Jones, meanwhile, faced little censure for his apparent animosity to anti-immigration protestors — who were understandably angry at the murder of three little girls — and for his venomous comments about “disgusting Nazi fascists” and slitting throats. Instead, at trial, his case turned only on the legal question of whether his speech constituted incitement — not a politicised assessment of whether his speech was offensive to social sensibilities.
The blame for her two-tier treatment lies with the actions of the whole British state
This is as it should be — the reason it’s unfair is that this so manifestly wasn’t the case for Connolly, or the many others thrown into jail alongside her after the Southport massacre. Denounced as “far-Right” by the prime minister and the whole political establishment, they were denied fair treatment and made an example of for nakedly political reasons.
The two-tier justice suffered by Lucy Connolly has been brought into sharp relief by the acquittal of Ricky Jones.
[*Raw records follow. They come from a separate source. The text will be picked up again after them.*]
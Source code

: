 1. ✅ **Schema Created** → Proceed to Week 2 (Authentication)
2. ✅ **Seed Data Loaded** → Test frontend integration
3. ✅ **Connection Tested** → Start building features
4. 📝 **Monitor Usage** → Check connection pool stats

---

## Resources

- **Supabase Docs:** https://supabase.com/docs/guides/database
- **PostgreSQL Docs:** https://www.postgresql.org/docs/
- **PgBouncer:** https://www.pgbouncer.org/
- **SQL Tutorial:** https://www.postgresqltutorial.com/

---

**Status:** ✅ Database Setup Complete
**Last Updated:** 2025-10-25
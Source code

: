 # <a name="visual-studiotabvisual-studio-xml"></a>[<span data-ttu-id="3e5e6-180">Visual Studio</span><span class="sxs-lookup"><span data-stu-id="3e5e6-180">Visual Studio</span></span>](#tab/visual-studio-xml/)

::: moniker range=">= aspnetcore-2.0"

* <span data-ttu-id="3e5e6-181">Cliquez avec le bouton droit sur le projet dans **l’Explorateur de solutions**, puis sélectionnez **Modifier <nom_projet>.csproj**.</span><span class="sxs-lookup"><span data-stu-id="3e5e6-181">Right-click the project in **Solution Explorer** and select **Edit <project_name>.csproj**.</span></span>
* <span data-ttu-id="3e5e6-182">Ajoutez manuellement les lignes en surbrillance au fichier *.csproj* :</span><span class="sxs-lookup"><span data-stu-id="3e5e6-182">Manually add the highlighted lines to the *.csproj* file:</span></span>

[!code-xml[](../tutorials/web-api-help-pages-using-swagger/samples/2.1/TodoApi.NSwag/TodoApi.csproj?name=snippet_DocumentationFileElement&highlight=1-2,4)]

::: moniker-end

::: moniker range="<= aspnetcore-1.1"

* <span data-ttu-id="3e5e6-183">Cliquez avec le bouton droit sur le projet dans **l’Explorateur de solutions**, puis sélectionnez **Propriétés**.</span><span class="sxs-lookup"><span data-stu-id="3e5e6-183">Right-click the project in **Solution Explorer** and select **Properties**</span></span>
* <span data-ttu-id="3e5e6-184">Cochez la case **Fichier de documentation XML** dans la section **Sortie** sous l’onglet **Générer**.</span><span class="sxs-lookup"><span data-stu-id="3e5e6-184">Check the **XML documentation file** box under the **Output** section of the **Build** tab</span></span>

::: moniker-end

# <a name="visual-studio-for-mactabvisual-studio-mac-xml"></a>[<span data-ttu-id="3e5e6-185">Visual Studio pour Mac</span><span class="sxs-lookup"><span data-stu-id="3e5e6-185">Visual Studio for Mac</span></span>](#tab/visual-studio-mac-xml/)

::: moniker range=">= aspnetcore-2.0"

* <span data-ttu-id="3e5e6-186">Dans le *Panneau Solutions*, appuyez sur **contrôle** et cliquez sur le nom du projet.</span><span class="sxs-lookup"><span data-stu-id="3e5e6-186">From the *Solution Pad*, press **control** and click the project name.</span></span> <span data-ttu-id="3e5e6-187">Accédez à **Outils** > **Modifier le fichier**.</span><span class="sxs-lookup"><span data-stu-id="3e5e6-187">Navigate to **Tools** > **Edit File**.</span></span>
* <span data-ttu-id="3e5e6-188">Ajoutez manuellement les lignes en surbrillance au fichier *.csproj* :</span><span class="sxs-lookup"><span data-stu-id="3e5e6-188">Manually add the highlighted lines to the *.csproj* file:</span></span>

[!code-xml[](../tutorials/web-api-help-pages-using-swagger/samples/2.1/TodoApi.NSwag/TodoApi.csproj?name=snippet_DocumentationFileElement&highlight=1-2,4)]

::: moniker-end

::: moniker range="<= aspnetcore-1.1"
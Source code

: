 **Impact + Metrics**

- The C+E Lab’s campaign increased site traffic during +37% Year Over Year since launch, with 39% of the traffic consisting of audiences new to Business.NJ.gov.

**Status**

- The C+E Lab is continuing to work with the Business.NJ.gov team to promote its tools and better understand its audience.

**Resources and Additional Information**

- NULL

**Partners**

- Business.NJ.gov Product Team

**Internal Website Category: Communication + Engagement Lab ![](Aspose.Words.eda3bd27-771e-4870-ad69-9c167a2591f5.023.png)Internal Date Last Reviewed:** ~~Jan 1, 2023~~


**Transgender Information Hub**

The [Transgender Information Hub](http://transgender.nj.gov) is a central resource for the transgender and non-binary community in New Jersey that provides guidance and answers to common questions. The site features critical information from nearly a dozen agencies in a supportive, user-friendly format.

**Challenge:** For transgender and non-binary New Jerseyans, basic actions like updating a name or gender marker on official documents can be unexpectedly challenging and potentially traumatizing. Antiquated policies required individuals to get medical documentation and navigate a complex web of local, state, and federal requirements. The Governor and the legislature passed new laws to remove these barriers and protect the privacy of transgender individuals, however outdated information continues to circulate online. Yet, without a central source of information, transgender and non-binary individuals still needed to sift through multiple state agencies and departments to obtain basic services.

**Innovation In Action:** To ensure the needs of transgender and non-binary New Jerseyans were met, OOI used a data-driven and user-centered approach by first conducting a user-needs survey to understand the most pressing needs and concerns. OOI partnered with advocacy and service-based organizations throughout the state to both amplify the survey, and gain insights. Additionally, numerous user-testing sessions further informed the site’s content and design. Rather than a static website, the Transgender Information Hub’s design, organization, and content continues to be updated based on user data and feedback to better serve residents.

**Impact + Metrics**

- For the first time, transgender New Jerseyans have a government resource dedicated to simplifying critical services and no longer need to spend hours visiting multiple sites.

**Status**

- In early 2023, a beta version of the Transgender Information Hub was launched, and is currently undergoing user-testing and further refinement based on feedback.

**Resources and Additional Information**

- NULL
But as tempting as it is to think so, this is not the fault of the 12 men and women at Snaresbrook Crown Court. The blame for her two-tier treatment lies with the actions of the whole British state: the police, the CPS, her solicitor, the judges — both at her sentencing and her appeal — the prison authorities. And most importantly, the authoritarian human rights lawyer double act of Lord Hermer and Sir Keir Starmer.